HONG KONG (AP) ? Cathay Pacific Airways Ltd., Hong Kong's biggest airline, posted its biggest first-half loss in a decade on Wednesday because of persistently high fuel prices, the global economic slump and poor air cargo demand.
Cathay, which blamed jet fuel prices for "significantly" affecting profitability, is fighting back by upgrading its fleet and confirmed it's beefing up an existing order for Airbus A350 jets by adding 10 more to the deal and converting 16 others into larger models.
The company said Europe's economic instability was having a big effect on both its passenger and cargo services, while revenue from many other international routes was also under pressure because of increased competition.
The Asian carrier is the latest in a string of global airline companies plagued by grim economic conditions that have reported poor results.
"Cathay Pacific's core business was significantly affected by the persistently high price of jet fuel, passenger yields coming under pressure and weak air cargo demand," Chairman Cristopher Pratt said in a statement. "These factors are common to the aviation industry as a whole. Airlines around the world are being adversely affected by the current business environment."
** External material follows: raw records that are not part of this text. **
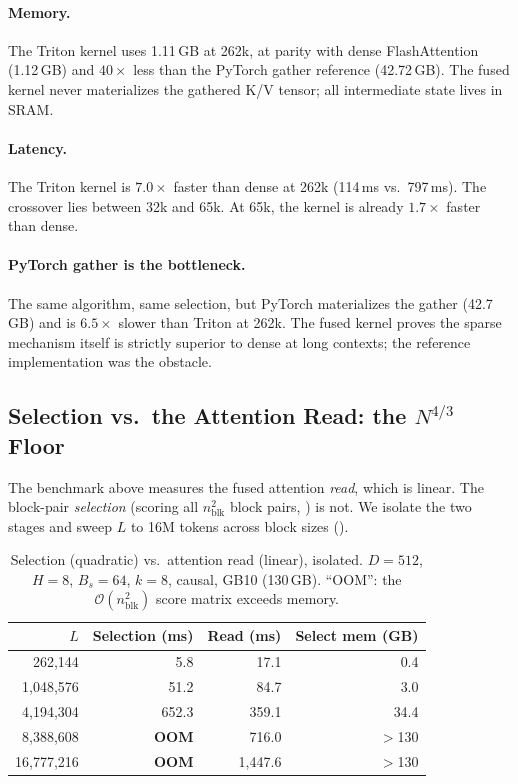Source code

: \documentclass[10pt,letterpaper]{article}
\newcommand{\Ocomplex}{\mathcal{O}}
\begin{document}
\paragraph{Memory.} The Triton kernel uses 1.11\,GB at 262k, at parity with
dense FlashAttention (1.12\,GB) and $40\times$ less than the PyTorch
gather reference (42.72\,GB). The fused kernel never materializes the
gathered K/V tensor; all intermediate state lives in SRAM.

\paragraph{Latency.} The Triton kernel is $7.0\times$ faster than dense at
262k (114\,ms vs.\ 797\,ms). The crossover lies between 32k and 65k. At
65k, the kernel is already $1.7\times$ faster than dense.

\paragraph{PyTorch gather is the bottleneck.} The same algorithm, same
selection, but PyTorch materializes the gather (42.7\,GB) and is $6.5\times$
slower than Triton at 262k. The fused kernel proves the sparse mechanism
itself is strictly superior to dense at long contexts; the reference
implementation was the obstacle.

\subsection{Selection vs.\ the Attention Read: the $N^{4/3}$ Floor}
\label{sec:floor}

The benchmark above measures the fused attention \emph{read}, which is linear.
The block-pair \emph{selection} (scoring all $n_{\text{blk}}^2$ block pairs,
) is not. We isolate the two stages and sweep $L$ to 16M
tokens across block sizes ().

\begin{table}[h]
\centering
\caption{Selection (quadratic) vs.\ attention read (linear), isolated.
$D{=}512$, $H{=}8$, $B_s{=}64$, $k{=}8$, causal, GB10 (130\,GB). ``OOM'': the
$\Ocomplex(n_{\text{blk}}^2)$ score matrix exceeds memory.}
\label{tab:floor}
\small
\begin{tabular}{rrrr}
\toprule
$L$ & Selection (ms) & Read (ms) & Select mem (GB) \\
\midrule
262,144 & 5.8 & 17.1 & 0.4 \\
1,048,576 & 51.2 & 84.7 & 3.0 \\
4,194,304 & 652.3 & 359.1 & 34.4 \\
8,388,608 & \textbf{OOM} & 716.0 & $>$130 \\
16,777,216 & \textbf{OOM} & 1{,}447.6 & $>$130 \\
\bottomrule
\end{tabular}
\end{table}
\end{document}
Profits from associated companies, including Air China, in which Cathay has a substantial stake, showed a "marked decline." Air China, one of China's three major state-owned airlines, warned last month that first-half profit would fall by half because of the economic slowdown in China, the world's second biggest economy. Other Asian airlines including Korean Air Line Co., South Korea's biggest carrier, and Singapore Airlines, have reported quarterly losses this year because of the global slump and high fuel prices.
Cathay, which also owns regional Hong Kong-based carrier Dragonair, posted a loss of 935 million Hong Kong dollars ($120.5 million) or 23.8 Hong Kong cents a share for the first six months of 2012. That's down from a profit of HK$2.8 billion ($360 million), or 71.4 cents, last year and the biggest first-half loss since a HK$1.2 billion loss in January-June, 2003 amid the Sars health crisis.
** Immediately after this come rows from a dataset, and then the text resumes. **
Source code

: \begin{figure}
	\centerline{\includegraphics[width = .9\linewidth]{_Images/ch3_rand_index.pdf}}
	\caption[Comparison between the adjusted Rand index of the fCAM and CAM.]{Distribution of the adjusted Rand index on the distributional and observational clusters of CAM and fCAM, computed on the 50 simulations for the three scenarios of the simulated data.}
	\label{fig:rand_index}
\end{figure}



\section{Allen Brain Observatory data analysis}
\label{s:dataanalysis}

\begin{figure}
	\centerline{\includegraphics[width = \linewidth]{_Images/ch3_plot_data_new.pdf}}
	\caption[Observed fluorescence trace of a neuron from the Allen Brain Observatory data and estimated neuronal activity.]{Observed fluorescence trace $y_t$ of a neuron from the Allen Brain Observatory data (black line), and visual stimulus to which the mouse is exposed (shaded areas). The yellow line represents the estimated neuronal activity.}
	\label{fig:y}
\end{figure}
Revenue rose 4.4 percent to HK$48.9 million.
The airline had warned in May that first half results would disappoint and that it would respond to the challenges by freezing hiring and allowing cabin crew to take unpaid leave.
Cathay is also modernizing its fleet by replacing older, fuel-thirsty jets with newer, more efficient ones and confirmed plans announced in July to beef up an existing 30-jet Airbus order.
It's converting 16 jets to the larger A350-1000 model and ordering 10 more of the same model. Pratt said the airline would speed up retirement of older, gas-guzzling Boeing 747 aircraft used because they made it hard to operate long-haul routes profitably. The average price the airline paid for fuel rose 4.6 percent in the period.
The upgrade will add $4.4 billion to the list price but the airline said it's paying less because it's getting a "significant" discount from Airbus. It's common practice for plane makers to give airlines discounts, and the final selling price for aircraft is rarely disclosed.